**** Input data

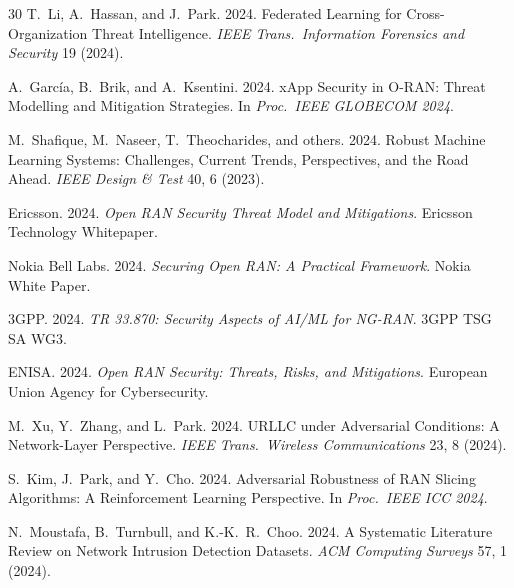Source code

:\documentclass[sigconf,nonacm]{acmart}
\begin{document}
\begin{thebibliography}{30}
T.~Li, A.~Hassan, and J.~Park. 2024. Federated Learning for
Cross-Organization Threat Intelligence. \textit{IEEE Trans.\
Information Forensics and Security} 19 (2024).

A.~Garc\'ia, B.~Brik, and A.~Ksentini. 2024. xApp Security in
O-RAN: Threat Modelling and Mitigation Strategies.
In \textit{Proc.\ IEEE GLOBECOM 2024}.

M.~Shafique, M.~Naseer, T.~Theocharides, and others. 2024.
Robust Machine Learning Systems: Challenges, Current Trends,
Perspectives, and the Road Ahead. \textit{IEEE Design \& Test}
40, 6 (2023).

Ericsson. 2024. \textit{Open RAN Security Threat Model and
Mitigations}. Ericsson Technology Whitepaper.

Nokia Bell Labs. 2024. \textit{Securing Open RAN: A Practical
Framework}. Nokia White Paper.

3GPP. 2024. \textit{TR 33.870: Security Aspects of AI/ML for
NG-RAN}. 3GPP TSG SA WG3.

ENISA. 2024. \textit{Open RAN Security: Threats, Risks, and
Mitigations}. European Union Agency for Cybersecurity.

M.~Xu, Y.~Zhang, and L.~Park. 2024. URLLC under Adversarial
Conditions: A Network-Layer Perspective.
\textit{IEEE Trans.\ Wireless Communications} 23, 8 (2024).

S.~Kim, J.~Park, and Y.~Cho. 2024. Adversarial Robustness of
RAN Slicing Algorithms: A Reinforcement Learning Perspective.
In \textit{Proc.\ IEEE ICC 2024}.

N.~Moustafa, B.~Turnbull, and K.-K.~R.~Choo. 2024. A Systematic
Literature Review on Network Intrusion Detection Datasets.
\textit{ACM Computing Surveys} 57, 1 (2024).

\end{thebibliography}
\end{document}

********
**** Input data

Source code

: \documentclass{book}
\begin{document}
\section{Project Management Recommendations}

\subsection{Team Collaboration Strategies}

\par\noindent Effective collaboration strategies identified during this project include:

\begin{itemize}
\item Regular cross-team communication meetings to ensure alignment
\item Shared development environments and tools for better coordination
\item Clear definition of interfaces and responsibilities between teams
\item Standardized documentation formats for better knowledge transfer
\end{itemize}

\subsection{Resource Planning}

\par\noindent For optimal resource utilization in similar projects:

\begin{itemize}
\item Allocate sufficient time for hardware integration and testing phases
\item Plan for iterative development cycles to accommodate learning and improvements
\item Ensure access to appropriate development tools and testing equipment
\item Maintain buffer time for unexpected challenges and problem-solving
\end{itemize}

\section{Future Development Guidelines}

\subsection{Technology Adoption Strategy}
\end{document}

********

Your task —
List every line above containing the word "time".

Answer to the exercise —
\item Allocate sufficient time for hardware integration and testing phases
\item Maintain buffer time for unexpected challenges and problem-solving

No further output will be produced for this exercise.